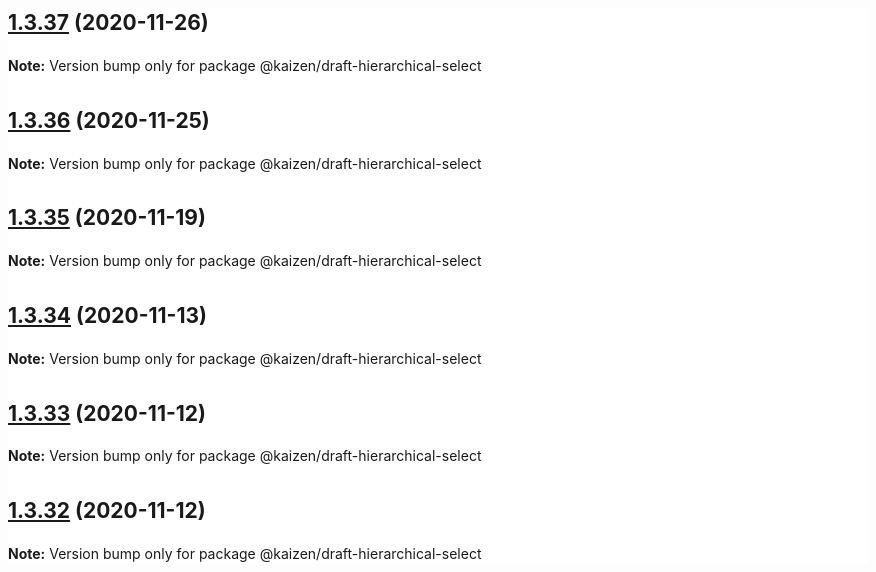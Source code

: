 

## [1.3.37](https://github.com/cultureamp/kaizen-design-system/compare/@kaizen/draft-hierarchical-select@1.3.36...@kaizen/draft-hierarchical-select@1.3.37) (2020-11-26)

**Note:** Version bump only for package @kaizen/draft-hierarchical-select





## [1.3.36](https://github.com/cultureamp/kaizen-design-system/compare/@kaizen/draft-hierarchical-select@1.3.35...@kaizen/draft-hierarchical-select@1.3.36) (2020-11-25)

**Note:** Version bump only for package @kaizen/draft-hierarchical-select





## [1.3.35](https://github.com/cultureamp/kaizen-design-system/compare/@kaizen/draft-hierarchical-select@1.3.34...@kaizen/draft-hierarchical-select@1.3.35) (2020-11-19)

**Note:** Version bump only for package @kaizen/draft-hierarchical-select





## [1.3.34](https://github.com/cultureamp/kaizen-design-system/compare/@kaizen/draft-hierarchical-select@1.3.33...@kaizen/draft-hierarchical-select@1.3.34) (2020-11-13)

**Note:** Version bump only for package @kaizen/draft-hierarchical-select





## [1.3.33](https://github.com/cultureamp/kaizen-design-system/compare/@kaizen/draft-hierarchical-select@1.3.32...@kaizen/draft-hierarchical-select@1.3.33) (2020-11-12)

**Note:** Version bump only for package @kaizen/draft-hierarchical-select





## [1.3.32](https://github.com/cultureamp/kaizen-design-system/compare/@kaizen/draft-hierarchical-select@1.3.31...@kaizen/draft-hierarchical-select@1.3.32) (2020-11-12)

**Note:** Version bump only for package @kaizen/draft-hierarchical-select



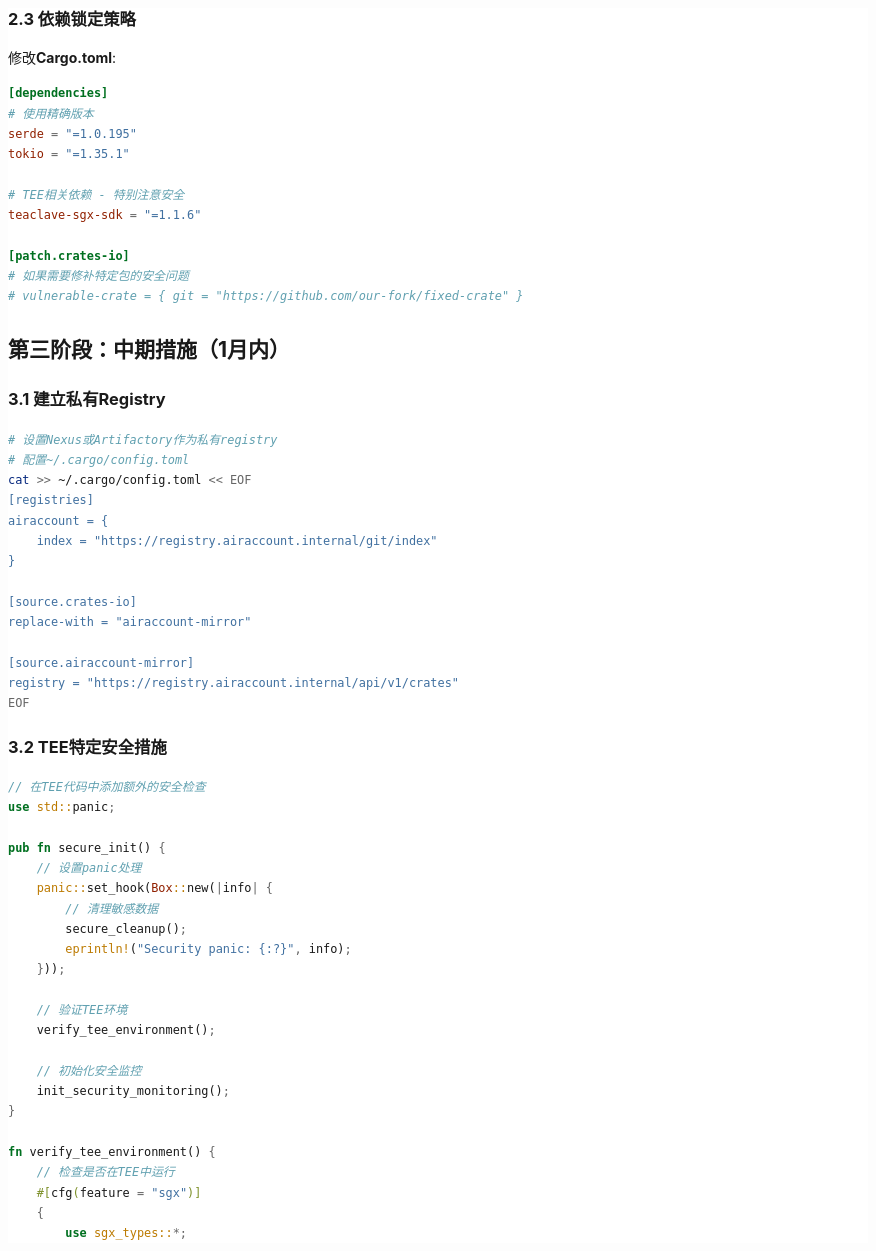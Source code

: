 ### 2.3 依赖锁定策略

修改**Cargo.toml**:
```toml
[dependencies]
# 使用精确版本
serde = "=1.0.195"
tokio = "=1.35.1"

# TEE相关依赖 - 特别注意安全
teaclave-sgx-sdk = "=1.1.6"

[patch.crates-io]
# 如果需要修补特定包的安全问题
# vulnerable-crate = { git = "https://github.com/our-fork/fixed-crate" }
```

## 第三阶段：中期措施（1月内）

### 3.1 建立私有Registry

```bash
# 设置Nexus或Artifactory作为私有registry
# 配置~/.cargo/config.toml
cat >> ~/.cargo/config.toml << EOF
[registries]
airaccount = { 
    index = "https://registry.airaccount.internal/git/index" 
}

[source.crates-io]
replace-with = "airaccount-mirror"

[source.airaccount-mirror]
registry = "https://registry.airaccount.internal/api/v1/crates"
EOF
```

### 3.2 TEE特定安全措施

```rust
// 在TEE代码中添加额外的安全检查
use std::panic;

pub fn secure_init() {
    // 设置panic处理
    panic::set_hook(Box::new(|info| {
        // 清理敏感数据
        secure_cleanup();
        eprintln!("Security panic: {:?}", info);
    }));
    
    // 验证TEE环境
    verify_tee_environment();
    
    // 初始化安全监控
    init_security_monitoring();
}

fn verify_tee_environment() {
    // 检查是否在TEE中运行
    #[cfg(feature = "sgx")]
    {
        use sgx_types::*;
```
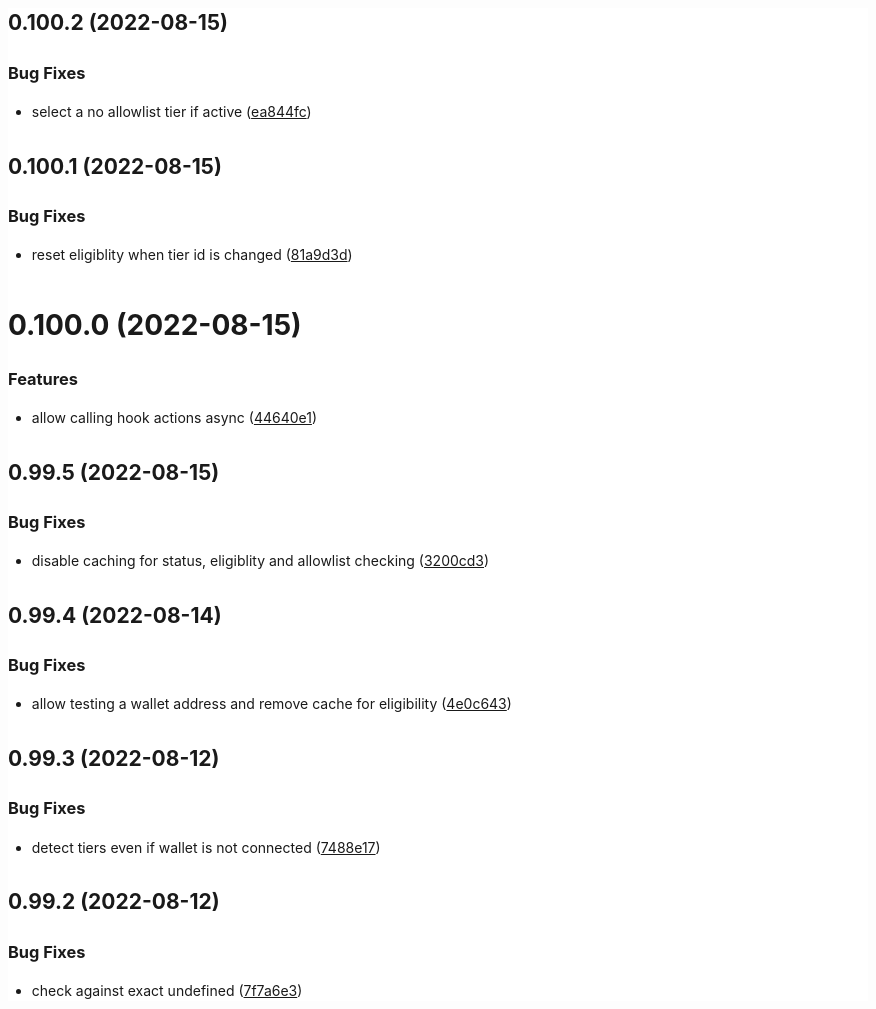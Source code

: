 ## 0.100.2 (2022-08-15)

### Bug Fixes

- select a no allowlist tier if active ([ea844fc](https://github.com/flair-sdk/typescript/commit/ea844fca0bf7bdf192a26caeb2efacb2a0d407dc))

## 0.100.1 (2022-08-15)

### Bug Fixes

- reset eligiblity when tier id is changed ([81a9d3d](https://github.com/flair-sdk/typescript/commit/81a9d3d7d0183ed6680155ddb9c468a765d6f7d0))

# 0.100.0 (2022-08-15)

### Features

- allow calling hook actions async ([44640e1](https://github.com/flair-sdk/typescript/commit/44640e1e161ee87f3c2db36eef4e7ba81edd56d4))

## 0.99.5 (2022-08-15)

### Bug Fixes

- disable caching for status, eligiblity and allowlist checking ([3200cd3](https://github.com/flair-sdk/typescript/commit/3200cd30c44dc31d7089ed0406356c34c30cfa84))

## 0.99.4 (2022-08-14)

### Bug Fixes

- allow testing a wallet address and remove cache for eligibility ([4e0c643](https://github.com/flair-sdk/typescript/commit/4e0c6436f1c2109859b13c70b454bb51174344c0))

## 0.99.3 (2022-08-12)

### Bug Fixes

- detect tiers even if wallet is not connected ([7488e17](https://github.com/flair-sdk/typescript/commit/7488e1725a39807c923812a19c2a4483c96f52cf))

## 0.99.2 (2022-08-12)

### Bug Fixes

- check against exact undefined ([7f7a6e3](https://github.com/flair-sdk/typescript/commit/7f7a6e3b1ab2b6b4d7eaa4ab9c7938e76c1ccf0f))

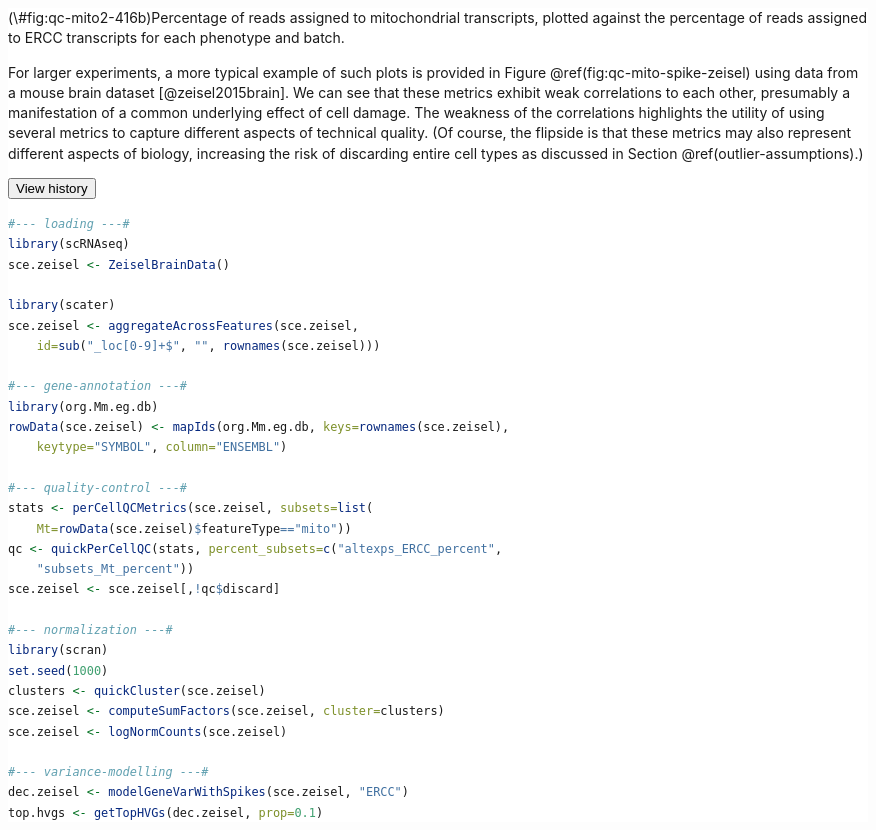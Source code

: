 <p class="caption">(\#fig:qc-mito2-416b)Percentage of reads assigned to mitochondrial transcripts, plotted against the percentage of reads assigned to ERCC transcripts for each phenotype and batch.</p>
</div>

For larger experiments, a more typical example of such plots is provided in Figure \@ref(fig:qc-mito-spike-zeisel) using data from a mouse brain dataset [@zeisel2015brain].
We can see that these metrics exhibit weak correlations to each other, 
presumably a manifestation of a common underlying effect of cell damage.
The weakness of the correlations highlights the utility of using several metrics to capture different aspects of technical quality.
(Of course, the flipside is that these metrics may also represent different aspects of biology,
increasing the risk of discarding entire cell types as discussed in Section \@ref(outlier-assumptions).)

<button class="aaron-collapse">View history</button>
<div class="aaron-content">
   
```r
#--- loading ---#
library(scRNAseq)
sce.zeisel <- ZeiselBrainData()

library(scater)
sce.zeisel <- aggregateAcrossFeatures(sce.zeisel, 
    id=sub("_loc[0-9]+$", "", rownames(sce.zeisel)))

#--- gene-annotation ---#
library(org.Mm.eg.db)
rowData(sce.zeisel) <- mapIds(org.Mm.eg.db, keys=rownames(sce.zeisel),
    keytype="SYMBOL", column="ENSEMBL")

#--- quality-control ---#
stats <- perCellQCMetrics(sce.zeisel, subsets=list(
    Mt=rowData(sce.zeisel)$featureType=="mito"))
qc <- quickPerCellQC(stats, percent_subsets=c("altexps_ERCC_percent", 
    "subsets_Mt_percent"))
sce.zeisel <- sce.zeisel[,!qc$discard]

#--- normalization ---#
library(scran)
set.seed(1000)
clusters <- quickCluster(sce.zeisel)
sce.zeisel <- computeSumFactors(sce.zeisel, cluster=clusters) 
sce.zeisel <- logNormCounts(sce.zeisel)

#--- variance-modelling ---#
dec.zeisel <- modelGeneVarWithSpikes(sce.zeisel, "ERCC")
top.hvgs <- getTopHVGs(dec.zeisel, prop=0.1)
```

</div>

### DIRECTIONS
Check each line above for the word "airaccount" and copy every line that has it.

### RESULT OF THE EXERCISE
airaccount = { 
    index = "https://registry.airaccount.internal/git/index" 
replace-with = "airaccount-mirror"
[source.airaccount-mirror]
registry = "https://registry.airaccount.internal/api/v1/crates"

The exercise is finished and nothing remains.